En tâchant d'expliquer ça à un ami, j'ai utilisé la métaphore de l'industrie du bâtiment, et je me suis rendu compte que l'analogie fonctionnait assez bien. En règle générale, l'industrie informatique est comparable à l'industrie du bâtiment : il s'agit généralement de projets importants, mettant en œuvre plusieurs corps de métier, orchestrée par une entreprise « fournisseur de service » au profit d'un client dont le métier est complètement indépendant.

La différence (de taille) entre informatique et bâtiment, c'est que les produits informatiques sont gratuitement duplicables à l'infini (sauf quand on empêche la duplication artificiellement) et gratuitement déplaçables sur des dizaines de milliers de kilomètres. Cela dit, on imagine bien ce que serait l'industrie du bâtiment dans ce cas-là.

Imaginez que la matière dont on fait les bâtiments, ainsi que les étapes intermédiaires, soient duplicables et téléportables. Qu'est-ce qu'il se passerait ? On pourrait prendre une cuisine américaine préfabriquée, une salle de bain australienne, un salon suédois et assembler le tout. Si une entreprise qui construit des cuisines veut convaincre un client de prendre la sienne plutôt qu'une autre, n'ayant ni le critère local ni le critère du prix pour convaincre, il est obligé d'être meilleur. Résultat : quelques entreprises innovantes feront vraiment du bâtiment, et les autres ne feront qu'assembler les morceaux préfabriqués. (Oui, je sais ; il se peut que des entreprises pas vraiment innovantes parviennent à imposer leurs produits sans qu'ils soient meilleurs techniquement. On espère que ce genre de situation ne durera pas trop.)

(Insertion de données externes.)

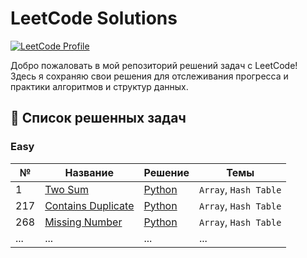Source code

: # LeetCode Solutions

[![LeetCode Profile](https://img.shields.io/badge/LeetCode-Profile-orange?style=flat&logo=leetcode)](https://leetcode.com/Kupets/)

Добро пожаловать в мой репозиторий решений задач с LeetCode! Здесь я сохраняю свои решения для отслеживания прогресса и практики алгоритмов и структур данных.

## 📝 Список решенных задач

### Easy
| № | Название | Решение | Темы |
|---|----------|---------|-------|
| 1 | [Two Sum](https://leetcode.com/problems/two-sum/) | [Python](easy/1-two-sum.py) | `Array`, `Hash Table` |
| 217 | [Contains Duplicate](https://leetcode.com/problems/contains-duplicate/) | [Python](easy/217-contains-duplicate.py) |  `Array`, `Hash Table`|
| 268 | [Missing Number](https://leetcode.com/problems/missing-number/description/) |[Python](easy/268-missing-number.py) | `Array`, `Hash Table`| 
| ... | ... | ... | ... |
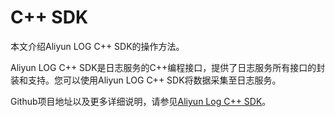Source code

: # C++ SDK

本文介绍Aliyun LOG C++ SDK的操作方法。

Aliyun LOG C++ SDK是日志服务的C++编程接口，提供了日志服务所有接口的封装和支持。您可以使用Aliyun LOG C++ SDK将数据采集至日志服务。

Github项目地址以及更多详细说明，请参见[Aliyun Log C++ SDK](https://github.com/aliyun/aliyun-log-cpp-sdk)。

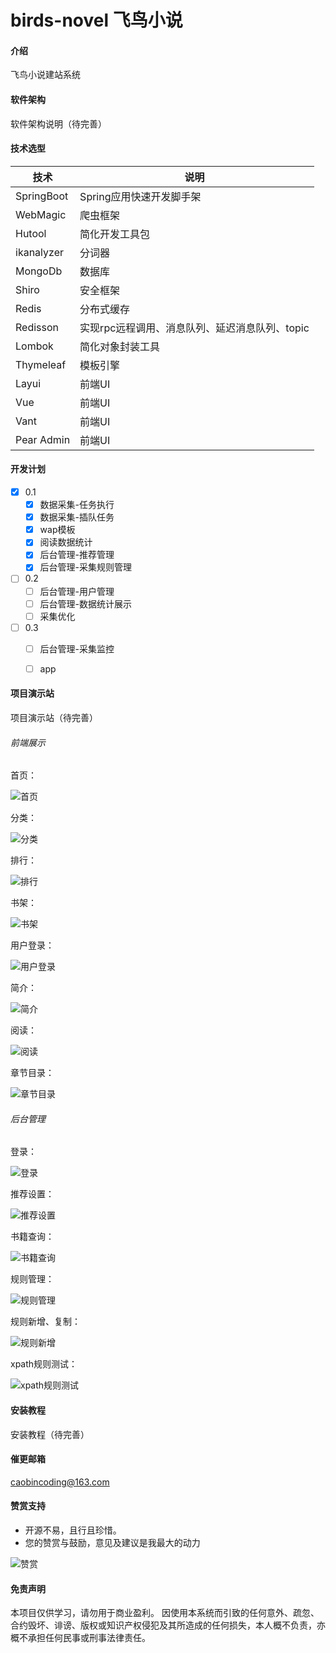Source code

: # birds-novel 飞鸟小说

#### 介绍
飞鸟小说建站系统


#### 软件架构
软件架构说明（待完善）


#### 技术选型

| 技术                 | 说明                                                         
| -------------------- | ---------------------------
| SpringBoot           | Spring应用快速开发脚手架  
| WebMagic             | 爬虫框架
| Hutool               | 简化开发工具包
| ikanalyzer           | 分词器
| MongoDb              | 数据库
| Shiro                | 安全框架  
| Redis                | 分布式缓存                                                
| Redisson             | 实现rpc远程调用、消息队列、延迟消息队列、topic                                     
| Lombok               | 简化对象封装工具                                                                               
| Thymeleaf            | 模板引擎     
| Layui                | 前端UI   
| Vue                  | 前端UI 
| Vant                 | 前端UI
| Pear Admin           | 前端UI  

#### 开发计划
- [x] 0.1
    - [x] 数据采集-任务执行
    - [x] 数据采集-插队任务
    - [x] wap模板
    - [x] 阅读数据统计
    - [x] 后台管理-推荐管理
    - [x] 后台管理-采集规则管理
- [ ] 0.2
    - [ ] 后台管理-用户管理
    - [ ] 后台管理-数据统计展示
    - [ ] 采集优化
- [ ] 0.3
    - [ ] 后台管理-采集监控
    - [ ] app


#### 项目演示站
项目演示站（待完善）

###### 前端展示

首页：

![首页](https://img-blog.csdnimg.cn/e4a58943acd24ddc969d1167e8cf18c7.png?x-oss-process=type_d3F5LXplbmhlaQ,shadow_50,text_Q1NETiBA6Kej5b-n5bCP56ul5a2Q,size_11,color_FFFFFF,t_70,g_se,x_16)

分类：

![分类](https://img-blog.csdnimg.cn/0e9673573a7c43038e375e819278513a.png?x-oss-process=type_d3F5LXplbmhlaQ,shadow_50,text_Q1NETiBA6Kej5b-n5bCP56ul5a2Q,size_11,color_FFFFFF,t_70,g_se,x_16)

排行：

![排行](https://img-blog.csdnimg.cn/77ecca52f61e4e44bb891b3b82b63945.png?x-oss-process=type_d3F5LXplbmhlaQ,shadow_50,text_Q1NETiBA6Kej5b-n5bCP56ul5a2Q,size_11,color_FFFFFF,t_70,g_se,x_16)

书架：

![书架](https://img-blog.csdnimg.cn/8d98a02c80fd4d6a97863cf9feb1a796.png?x-oss-process=type_d3F5LXplbmhlaQ,shadow_50,text_Q1NETiBA6Kej5b-n5bCP56ul5a2Q,size_11,color_FFFFFF,t_70,g_se,x_16)

用户登录：

![用户登录](https://img-blog.csdnimg.cn/2b8e7145b33f4488903ebbe0daff066e.png?x-oss-process=type_d3F5LXplbmhlaQ,shadow_50,text_Q1NETiBA6Kej5b-n5bCP56ul5a2Q,size_11,color_FFFFFF,t_70,g_se,x_16)

简介：

![简介](https://img-blog.csdnimg.cn/2c8727265ea94b20a3962f77df537f91.png?x-oss-process=type_d3F5LXplbmhlaQ,shadow_50,text_Q1NETiBA6Kej5b-n5bCP56ul5a2Q,size_11,color_FFFFFF,t_70,g_se,x_16)

阅读：

![阅读](https://img-blog.csdnimg.cn/ce771ce51bb047b592a9c5cf7503485e.png?x-oss-process=type_d3F5LXplbmhlaQ,shadow_50,text_Q1NETiBA6Kej5b-n5bCP56ul5a2Q,size_11,color_FFFFFF,t_70,g_se,x_16)

章节目录：

![章节目录](https://img-blog.csdnimg.cn/fae7022867aa4621ac85ab13a726b42d.png?x-oss-process=type_d3F5LXplbmhlaQ,shadow_50,text_Q1NETiBA6Kej5b-n5bCP56ul5a2Q,size_11,color_FFFFFF,t_70,g_se,x_16)

###### 后台管理

登录：

![登录](https://img-blog.csdnimg.cn/f0f8fc5a0b634f59938562b90934ecbf.png?x-oss-process=type_d3F5LXplbmhlaQ,shadow_50,text_Q1NETiBA6Kej5b-n5bCP56ul5a2Q,size_20,color_FFFFFF,t_70,g_se,x_16)

推荐设置：

![推荐设置](https://img-blog.csdnimg.cn/9109889d02fb458b9a03743df9f3517c.png?x-oss-process=type_d3F5LXplbmhlaQ,shadow_50,text_Q1NETiBA6Kej5b-n5bCP56ul5a2Q,size_20,color_FFFFFF,t_70,g_se,x_16)

书籍查询：

![书籍查询](https://img-blog.csdnimg.cn/1fde1f3e875d42b19263f2a8a027d013.png?x-oss-process=type_d3F5LXplbmhlaQ,shadow_50,text_Q1NETiBA6Kej5b-n5bCP56ul5a2Q,size_20,color_FFFFFF,t_70,g_se,x_16)

规则管理：

![规则管理](https://img-blog.csdnimg.cn/8beda25d5ba044f7abf33552d72004db.png?x-oss-process=type_d3F5LXplbmhlaQ,shadow_50,text_Q1NETiBA6Kej5b-n5bCP56ul5a2Q,size_20,color_FFFFFF,t_70,g_se,x_16)

规则新增、复制：

![规则新增](https://img-blog.csdnimg.cn/40a04d793ad34d4388958aedeb5a81db.png?x-oss-process=type_d3F5LXplbmhlaQ,shadow_50,text_Q1NETiBA6Kej5b-n5bCP56ul5a2Q,size_20,color_FFFFFF,t_70,g_se,x_16)

xpath规则测试：

![xpath规则测试](https://img-blog.csdnimg.cn/9c7b4488e6024fa3ab1e021f7c88d402.png?x-oss-process=type_d3F5LXplbmhlaQ,shadow_50,text_Q1NETiBA6Kej5b-n5bCP56ul5a2Q,size_20,color_FFFFFF,t_70,g_se,x_16)

#### 安装教程
安装教程（待完善）


#### 催更邮箱

caobincoding@163.com


#### 赞赏支持

- 开源不易，且行且珍惜。
- 您的赞赏与鼓励，意见及建议是我最大的动力

![赞赏](https://s4.ax1x.com/2022/02/07/HQ8uh8.png)


#### 免责声明
本项目仅供学习，请勿用于商业盈利。
因使用本系统而引致的任何意外、疏忽、合约毁坏、诽谤、版权或知识产权侵犯及其所造成的任何损失，本人概不负责，亦概不承担任何民事或刑事法律责任。

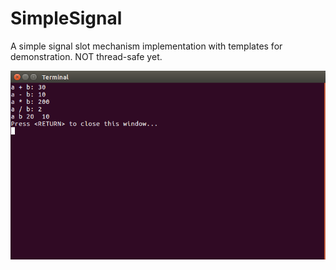 # SimpleSignal

A simple signal slot mechanism implementation with templates for demonstration.
NOT thread-safe yet.

![SimpleSignal](Screenshots/simple_signal.png)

C'est exactement ce qu'il se passe en France. Les entreprises françaises qui développent vraiment des logiciels novateurs et reconnus sont rarissimes, et tout le reste se contente d'assembler des morceaux. Il vous faut un système d'information ? On choisit le bon système de bases de données, un interface en VisualBasic ou web pour les plus avancées, on connecte le tout et ça roule. Le gros de la problématique devient, au final :

  • S'adapter à ce qui existe déja,
  • Comprendre de quoi l'utilisateur a besoin,
  • Comprendre ce que le client veut.
Non, il n'y a pas de répétition ; l'utilisateur (celui qui va vraiment se servir du système) et le client (celui qui a le pouvoir de décider s'il faut acheter ou pas) ne sont pas les mêmes et n'ont pas les mêmes attentes. Ça se passe généralement assez bien avec l'utilisateur, si on fait abstraction du fait qu'ils ne savent pas forcément ce dont ils ont besoin (mais certains croient vraiment savoir). Le client, lui, a besoin de buzzwords qu'il a lu dans son magazine de manager pour être satisfait. Quand une technologie est à la mode (parce que le fournisseur en question a fait plus de PR que les autres), il lui la faut avant les autres pour pouvoir pavaner devant ses semblables au bal de Polytechnique.

Tout ça pour dire qu'assembler des blocs préfabriqué avec un maketeux qui m'impose des choix de technologies sans rien y connaître, ce n'est pas pour moi. Car j'aime trop l'informatique pour faire délibérément de la crotte pour plaire aux markéteux et aux commerciaux. Il reste donc assez peu d'entreprises dont quasiment aucune n'a d'ingénieurs en France... Et la recherche universitaire.